Summary judgment may be granted only when it is clear that no triable issue of fact exists (see e.g. Alvarez v Prospect Hosp., 68 NY2d 320, 324 [1986] Phillips v Joseph Kantor & Co., 31 NY2d 307, 311 [1972]). The court's function on a motion for summary judgment is "issue finding" rather than issue determination (Sillman v Twentieth Century-Fox Film Corp., 3 NY2d 395, 404 [1957]), because issues of fact require a hearing for determination (Esteve v Abad, 271 App Div 725, 727 [1st Dept 1947]). Consequently, it is incumbent upon the moving party to make a prima facie showing that he is entitled to summary judgment as a matter of law (CPLR 3212 [b] Zuckerman v City of New York, 49 NY2d 557, 562 [1980] Friends of Animals v Associated Fur Mfrs., 46 NY2d 1065, 1067 [1979] Zarr v Riccio, 180 AD2d 734, 735 [2d Dept 1992]). If there is any doubt as to the existence of a triable issue, the motion must be denied (Hantz v Fishman, 155 AD2d 415, 416 [2d Dept 1989]).

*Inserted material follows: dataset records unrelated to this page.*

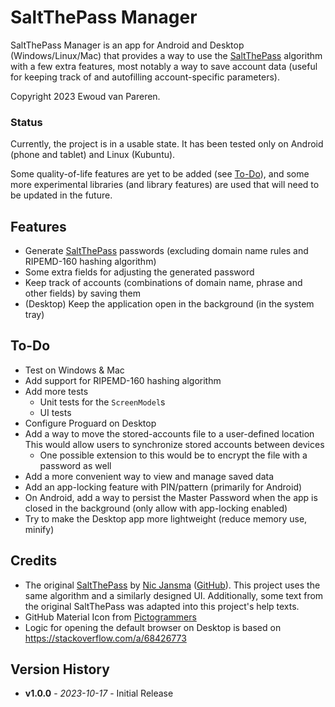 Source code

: # SaltThePass Manager

SaltThePass Manager is an app for Android and Desktop (Windows/Linux/Mac) that
provides a way to use the [SaltThePass](https://saltthepass.com) algorithm with
a few extra features, most notably a way to save account data (useful for
keeping track of and autofilling account-specific parameters).

Copyright 2023 Ewoud van Pareren.

### Status

Currently, the project is in a usable state. It has been tested only on
Android (phone and tablet) and Linux (Kubuntu).

Some quality-of-life features are yet to be added (see [To-Do](#to-do)),
and some more experimental libraries (and library features) are used that
will need to be updated in the future.

## Features

- Generate [SaltThePass](https://saltthepass.com) passwords
  (excluding domain name rules and RIPEMD-160 hashing algorithm)
- Some extra fields for adjusting the generated password
- Keep track of accounts (combinations of domain name, phrase and other fields)
  by saving them
- (Desktop) Keep the application open in the background (in the system tray)

## To-Do

- Test on Windows & Mac
- Add support for RIPEMD-160 hashing algorithm
- Add more tests
  - Unit tests for the `ScreenModel`s
  - UI tests
- Configure Proguard on Desktop
- Add a way to move the stored-accounts file to a user-defined location
  This would allow users to synchronize stored accounts between devices
  - One possible extension to this would be to encrypt the file with a password as well
- Add a more convenient way to view and manage saved data
- Add an app-locking feature with PIN/pattern (primarily for Android)
- On Android, add a way to persist the Master Password when the app is closed in the background
  (only allow with app-locking enabled)
- Try to make the Desktop app more lightweight (reduce memory use, minify)

## Credits

- The original [SaltThePass](https://saltthepass.com) by [Nic Jansma](https://nicj.net/) ([GitHub](https://github.com/nicjansma)).
  This project uses the same algorithm and a similarly designed UI.
  Additionally, some text from the original SaltThePass was adapted into this
  project's help texts.
- GitHub Material Icon from [Pictogrammers](https://pictogrammers.com/library/mdi/)
- Logic for opening the default browser on Desktop is based on https://stackoverflow.com/a/68426773

## Version History

- **v1.0.0** - *2023-10-17* - Initial Release
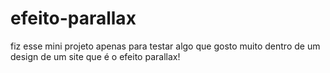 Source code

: # efeito-parallax
fiz esse mini projeto apenas para testar algo que gosto muito dentro de um design de um site que é o efeito parallax!

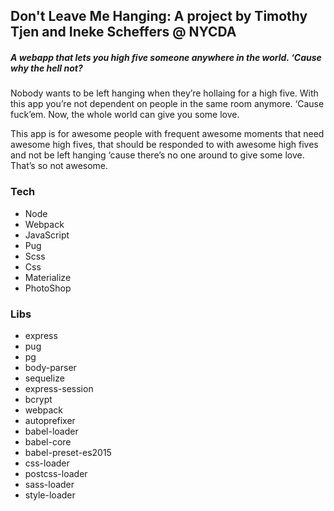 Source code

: ## Don't Leave Me Hanging: A project by Timothy Tjen and Ineke Scheffers @ NYCDA
##### A webapp that lets you high five someone anywhere in the world. ‘Cause why the hell not?
Nobody wants to be left hanging when they’re hollaing for a high five. With this app you’re not dependent on people in the same room anymore. ‘Cause fuck’em. Now, the whole world can give you some love.

This app is for awesome people with frequent awesome moments that need awesome high fives, that should be responded to with awesome high fives and not be left hanging ‘cause there’s no one around to give some love. That’s so not awesome.

### Tech
- Node
- Webpack
- JavaScript
- Pug
- Scss
- Css
- Materialize
- PhotoShop

### Libs
- express
- pug
- pg
- body-parser
- sequelize
- express-session
- bcrypt
- webpack
- autoprefixer
- babel-loader
- babel-core
- babel-preset-es2015
- css-loader
- postcss-loader
- sass-loader
- style-loader
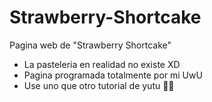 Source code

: # Strawberry-Shortcake
Pagina web de "Strawberry Shortcake"
- La pasteleria en realidad no existe XD
- Pagina programada totalmente por mi UwU
- Use uno que otro tutorial de yutu 🦊🤙
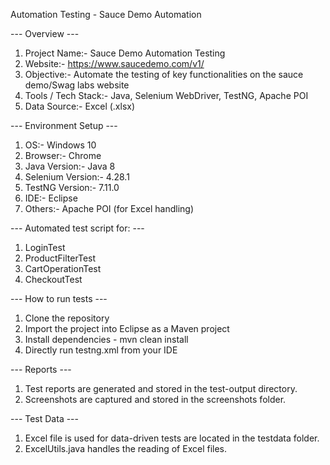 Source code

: Automation Testing - Sauce Demo Automation

--- Overview ---
1) Project Name:- Sauce Demo Automation Testing
2) Website:- https://www.saucedemo.com/v1/
3) Objective:-	Automate the testing of key functionalities on the sauce demo/Swag labs website
4) Tools / Tech Stack:- Java, Selenium WebDriver, TestNG, Apache POI
5) Data Source:-	Excel (.xlsx)

--- Environment Setup ---
1) OS:-	Windows 10
2) Browser:-	Chrome
3) Java Version:-	Java 8
4) Selenium Version:-	4.28.1
5) TestNG Version:-	7.11.0
6) IDE:-	Eclipse
7) Others:-	Apache POI (for Excel handling)

--- Automated test script for: ---
1) LoginTest 
2) ProductFilterTest
3) CartOperationTest
4) CheckoutTest

--- How to run tests ---
1) Clone the repository
2) Import the project into Eclipse as a Maven project
3) Install dependencies - mvn clean install
4) Directly run testng.xml from your IDE
   
--- Reports ---
1) Test reports are generated and stored in the test-output directory.
2) Screenshots are captured and stored in the screenshots folder.

--- Test Data ---
1) Excel file is used for data-driven tests are located in the testdata folder.
2) ExcelUtils.java handles the reading of Excel files.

If the moving party meets his or her burden, the party opposing the motion must produce evidentiary proof in admissible form sufficient to establish the existence of a material issue of fact that would require a trial (see Zuckerman v City of New York, 49 NY2d 557, 562 [1980]). In doing so, the party opposing the motion must lay bare his or her proof (see Towner v Towner, 225 AD2d 614, 615 [2d Dept 1996]). "[M]ere conclusions, expressions of hope or unsubstantiated allegations or assertions are insufficient" to overcome a motion for summary judgment (Zuckerman v City of New York, 49 NY2d 557, 562 [1980] see Prudential Home Mtge. Co., Inc. v Cermele, 226 AD2d 357, 357-358 [2d Dept 1996]).
Summary judgment in a contested probate proceeding is appropriate where an objectant fails to raise any issues of fact regarding testamentary capacity, execution of the will, undue influence or fraud (see e.g. Matter of DeMarinis, 294 AD2d 436 [2d Dept 2002] Matter of Rosen, 291 AD2d 562 [2d Dept 2002] Matter of Bustanoby, 262 AD2d 407 [2d Dept 1999]).

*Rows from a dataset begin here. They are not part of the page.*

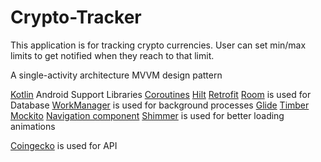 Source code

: # Crypto-Tracker
This application is for tracking crypto currencies. User can set min/max limits to get notified when they reach to that limit.


A single-activity architecture
MVVM design pattern


[Kotlin](https://kotlinlang.org/)
Android Support Libraries
[Coroutines](https://kotlinlang.org/docs/coroutines-overview.html)
[Hilt](https://dagger.dev/hilt/)
[Retrofit](http://square.github.io/retrofit/)
[Room](https://developer.android.com/jetpack/androidx/releases/room?gclid=Cj0KCQiA3-yQBhD3ARIsAHuHT65ZF-lqQ4O_qWATBFoKLr7Nlexjlc0ra-HPdJKYvtrO8nfSmgeFTc4aAlUzEALw_wcB&gclsrc=aw.ds) is used for Database
[WorkManager](https://developer.android.com/topic/libraries/architecture/workmanager?gclid=Cj0KCQiA3-yQBhD3ARIsAHuHT651zaCQ0PHJA-6JBUqPXqx0oYHvn-QokeaXFg615ut8Es0u2S0UCVEaAlbwEALw_wcB&gclsrc=aw.ds) is used for background processes
[Glide](https://github.com/bumptech/glide)
[Timber](https://github.com/JakeWharton/timber)
[Mockito](http://site.mockito.org/)
[Navigation component](https://developer.android.com/guide/navigation/navigation-getting-started)
[Shimmer](https://github.com/facebook/shimmer-android) is used for better loading animations
 
[Coingecko](https://www.coingecko.com/en/api/documentation) is used for API
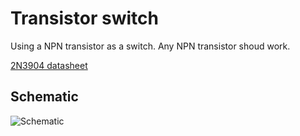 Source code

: # Transistor switch

Using a NPN transistor as a switch. Any NPN transistor shoud work.

[2N3904 datasheet](https://media.digikey.com/pdf/Data%20Sheets/NXP%20PDFs/2N3904.pdf)

## Schematic

![Schematic](transistor-switch.svg)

The proponent of a will offered for probate has the burden of proving that the instrument was properly executed. Due execution requires that the testator's signature be affixed at the end of the will in the presence of witnesses, that the testator publish to the witnesses that the instrument is his/her will, the attesting witnesses must know that the signature is that of the testator, and at least two of the attesting witnesses must attest to the testator's signature and sign their names and affix their residences within a thirty-day period (EPTL 3-2.1). The supervision of a will's execution by an attorney will give rise to an inference of due execution (see e.g. Matter of Finocchio, 270 AD2d 418 [2d Dept 2000] Matter of Hedges, 100 AD2d 586 [2d Dept 1984]). Further, as in the case at bar, if a self-proving affidavit and attestation clause accompany the instrument they also give rise to a presumption that the statutory requirements have been met (Matter of Farrell, 84 AD3d 1374 [2d Dept 2011]).

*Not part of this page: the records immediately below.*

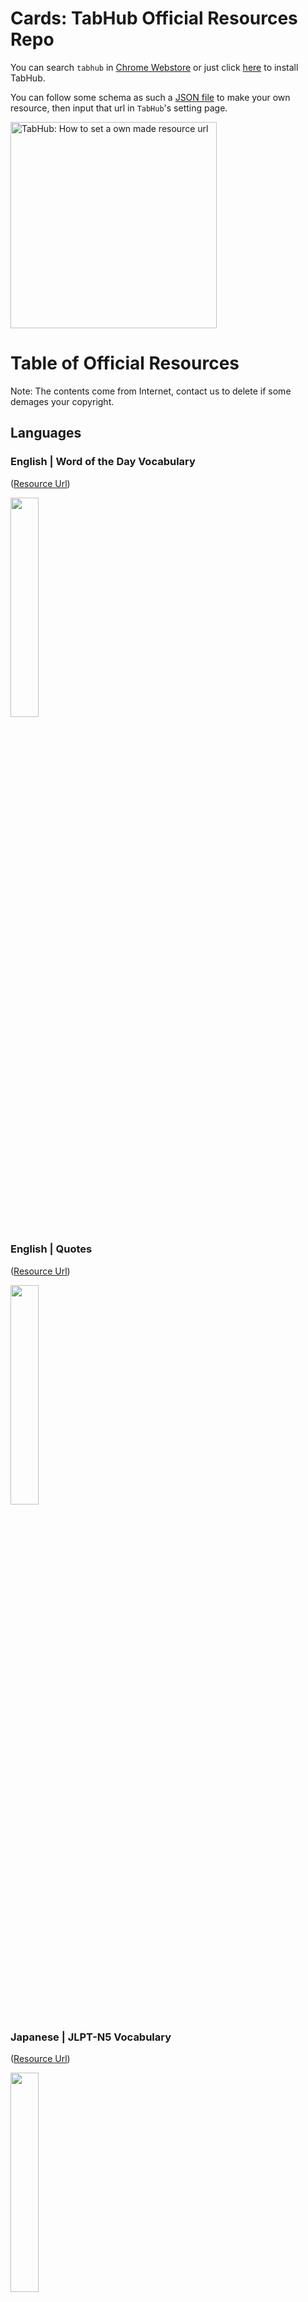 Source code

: # Cards: TabHub Official Resources Repo

You can search `tabhub` in [Chrome Webstore](https://chrome.google.com/webstore/category/extensions) or just click [here](https://chrome.google.com/webstore/detail/tabhub/eolilpdjccnmkecllnlpomoaommkcdkb) to install TabHub.

You can follow some schema as such a [JSON file](https://raw.githubusercontent.com/tabhub/cards/master/languages/japanese/jlpt-n5-vocabulary-jtest4you/manifest.json) to make your own resource, then input that url in `TabHub`'s setting page.

<image src="https://raw.githubusercontent.com/tabhub/cards/master/help/guide/images/how_to_set_your_own_resource_url.png" alt="TabHub: How to set a own made resource url" width="330px">

# Table of Official Resources

Note: The contents come from Internet, contact us to delete if some demages your copyright.

## Languages

### English | Word of the Day Vocabulary
([Resource Url](https://raw.githubusercontent.com/tabhub/cards/master/languages/english/word-of-the-day-dictionary_com/manifest.json))

<image src="https://raw.githubusercontent.com/tabhub/cards/master/languages/english/word-of-the-day-dictionary_com/images/a54248be0275bce21686cbeba7b0a1c5.jpg" width="30%">

### English | Quotes
([Resource Url](https://raw.githubusercontent.com/tabhub/cards/master/languages/english/quotes/manifest.json))

<image src="https://raw.githubusercontent.com/tabhub/cards/master/languages/english/quotes/images/01bc5852585b3fb46c2f2cfc71aea0b6.jpg" width="30%">

### Japanese | JLPT-N5 Vocabulary
([Resource Url](https://raw.githubusercontent.com/tabhub/cards/master/languages/japanese/jlpt-n5-vocabulary-jtest4you/manifest.json))

<image src="https://raw.githubusercontent.com/tabhub/cards/master/languages/japanese/jlpt-n5-vocabulary-jtest4you/images/b68d8b02140e88f3feb88cbdd722c2ac.jpg" width="30%">

### Japanese | JLPT-N4 Vocabulary
([Resource Url](https://raw.githubusercontent.com/tabhub/cards/master/languages/japanese/jlpt-n4-vocabulary-jtest4you/manifest.json))

<image src="https://raw.githubusercontent.com/tabhub/cards/master/languages/japanese/jlpt-n4-vocabulary-jtest4you/images/e3c510ffe1955880fba9994e45713a96.jpg" width="30%">

### Japanese | JLPT-N3 Vocabulary
([Resource Url](https://raw.githubusercontent.com/tabhub/cards/master/languages/japanese/jlpt-n3-vocabulary-jtest4you/manifest.json))

<image src="https://raw.githubusercontent.com/tabhub/cards/master/languages/japanese/jlpt-n3-vocabulary-jtest4you/images/0ead4d33815e7d6034ed7ea2724f4823.jpg" width="30%">

### Japanese | JLPT-N2 Vocabulary
([Resource Url](https://raw.githubusercontent.com/tabhub/cards/master/languages/japanese/jlpt-n2-vocabulary-jtest4you/manifest.json))

<image src="https://raw.githubusercontent.com/tabhub/cards/master/languages/japanese/jlpt-n2-vocabulary-jtest4you/images/1e9a7187e665197b4cd4193b080377de.jpg" width="30%">

### Japanese | JLPT-N1 Vocabulary
([Resource Url](https://raw.githubusercontent.com/tabhub/cards/master/languages/japanese/jlpt-n1-vocabulary-jtest4you/manifest.json))

<image src="https://raw.githubusercontent.com/tabhub/cards/master/languages/japanese/jlpt-n1-vocabulary-jtest4you/images/86d819d07ff3e7d51a4937492f242148.jpg" width="30%">

### Japanese | Learn Japanese Kanji
([Resource Url](https://raw.githubusercontent.com/tabhub/cards/master/languages/japanese/learn-japanese-kanji-jtest4you/manifest.json))

<image src="https://raw.githubusercontent.com/tabhub/cards/master/languages/japanese/learn-japanese-kanji-jtest4you/images/4ee5b8da9165eefa815d32cf70fa16a6.jpg" width="30%">

### Japanese | Japanese Phrases from Anime/Manga
([Resource Url](https://raw.githubusercontent.com/tabhub/cards/master/languages/japanese/japanese-phrases-from-animemanga-jtest4you/manifest.json))

<image src="https://raw.githubusercontent.com/tabhub/cards/master/languages/japanese/japanese-phrases-from-animemanga-jtest4you/images/8c5383b4fab6dadfcfd0fed844a522e6.jpg" width="30%">

## Fun

### 程序猿自黑指南
([Resource Url](https://raw.githubusercontent.com/tabhub/cards/master/fun/programmer-self-mockery/manifest.json))

<image src="https://raw.githubusercontent.com/tabhub/cards/master/fun/programmer-self-mockery/images/qianheshijian.jpeg" width="30%">

### 网络段子
([Resource Url](https://raw.githubusercontent.com/tabhub/cards/master/fun/social-network-funny-pieces/manifest.json))

## Help

### Getting Started Guide
([Resource Url](https://raw.githubusercontent.com/tabhub/cards/master/help/guide/manifest.json))

<image src="https://raw.githubusercontent.com/tabhub/cards/master/help/guide/images/welcome.png" width="30%">
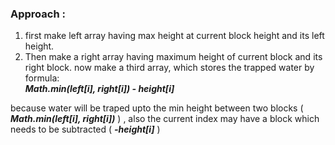 ### Approach :

1. first make left array having max height at current block height and its left height.
2. Then make a right array having maximum height of current block and its right block.
now make a third array, which stores the trapped water by formula: <br>
***Math.min(left[i], right[i]) - height[i]***

because water will be traped upto the min height between two blocks ( ***Math.min(left[i], right[i])*** ) , also the current index may have a block which needs to be subtracted ( ***-height[i]*** )​
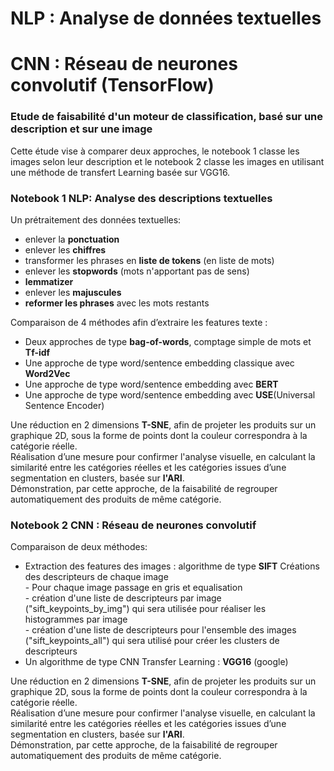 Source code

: # NLP : Analyse de données textuelles 
# CNN : Réseau de neurones convolutif (TensorFlow) 

### Etude de faisabilité d'un moteur de classification, basé sur une description et sur une image

Cette étude vise à comparer deux approches, le notebook 1 classe les images selon leur description et le notebook 2 classe les images en utilisant une méthode de transfert Learning basée sur VGG16.

### Notebook 1 NLP: Analyse des descriptions textuelles 

Un prétraitement des données textuelles:
- enlever la **ponctuation**
- enlever les **chiffres**
- transformer les phrases en **liste de tokens** (en liste de mots)
- enlever les **stopwords** (mots n'apportant pas de sens)
- **lemmatizer**
- enlever les **majuscules**
- **reformer les phrases** avec les mots restants

Comparaison de 4 méthodes afin d’extraire les features texte : 
- Deux approches de type **bag-of-words**, comptage simple de mots et **Tf-idf** 
- Une approche de type word/sentence embedding classique avec **Word2Vec**
- Une approche de type word/sentence embedding avec **BERT** 
- Une approche de type word/sentence embedding avec **USE**(Universal Sentence Encoder)
  
Une réduction en 2 dimensions **T-SNE**, afin de projeter les produits sur un graphique 2D, sous la forme de points dont la couleur correspondra à la catégorie réelle.             
Réalisation d’une mesure pour confirmer l'analyse visuelle, en calculant la similarité entre les catégories réelles et les catégories issues d’une segmentation en clusters, basée sur **l'ARI**.     
Démonstration, par cette approche, de la faisabilité de regrouper automatiquement des produits de même catégorie.

### Notebook 2 CNN :  Réseau de neurones convolutif

Comparaison de deux méthodes:
- Extraction des features des images : algorithme de type **SIFT**
   Créations des descripteurs de chaque image         
      - Pour chaque image passage en gris et equalisation      
      - création d'une liste de descripteurs par image ("sift_keypoints_by_img") qui sera utilisée pour réaliser les histogrammes par image       
      - création d'une liste de descripteurs pour l'ensemble des images ("sift_keypoints_all") qui sera utilisé pour créer les clusters de descripteurs     
- Un algorithme de type CNN Transfer Learning : **VGG16** (google)

Une réduction en 2 dimensions **T-SNE**, afin de projeter les produits sur un graphique 2D, sous la forme de points dont la couleur correspondra à la catégorie réelle.      
Réalisation d’une mesure pour confirmer l'analyse visuelle, en calculant la similarité entre les catégories réelles et les catégories issues d’une segmentation en clusters, basée sur **l'ARI**.        
Démonstration, par cette approche, de la faisabilité de regrouper automatiquement des produits de même catégorie.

Petitioner has made a prima facie showing of due execution and the objectant has
offered nothing in opposition. The branch of the motion to dismiss the due execution
objection is therefore granted.
The burden of proof on the separate undue influence and fraud objections
lies with respondents.
In order to prove undue influence, the objectants must show: (1) the existence and exertion of an influence; (2) the effective operation of such influence as to subvert the mind of [*3]the testator at the time of the execution of the will; and (3) the execution of a will, that, but for undue influence, would not have been executed (Matter of Walther, 6 NY2d 49 [1959]). Undue influence can be shown by all the facts and circumstances surrounding the testator, the nature of his will, his family relations, the condition of his health and mind and a variety of other factors such as the opportunity to exercise such influence (see generally 2 Pattern Jury Instructions, Civil, 7:55). It is seldom practiced openly, but it is the product of persistent and subtle suggestion imposed upon a weaker mind and furthered by the exploitation of a relationship of trust and confidence (Matter of Burke, 82 AD2d 260 [2d Dept 1981]). Without the showing that undue influence was actually exerted upon the decedent, mere speculation that opportunity and motive to exert such influence existed is insufficient (see Matter of Chiurazzi, 296 AD2d 406 [2d Dept 2002] Matter of Herman, 289 AD2d 239 [2d Dept 2001]).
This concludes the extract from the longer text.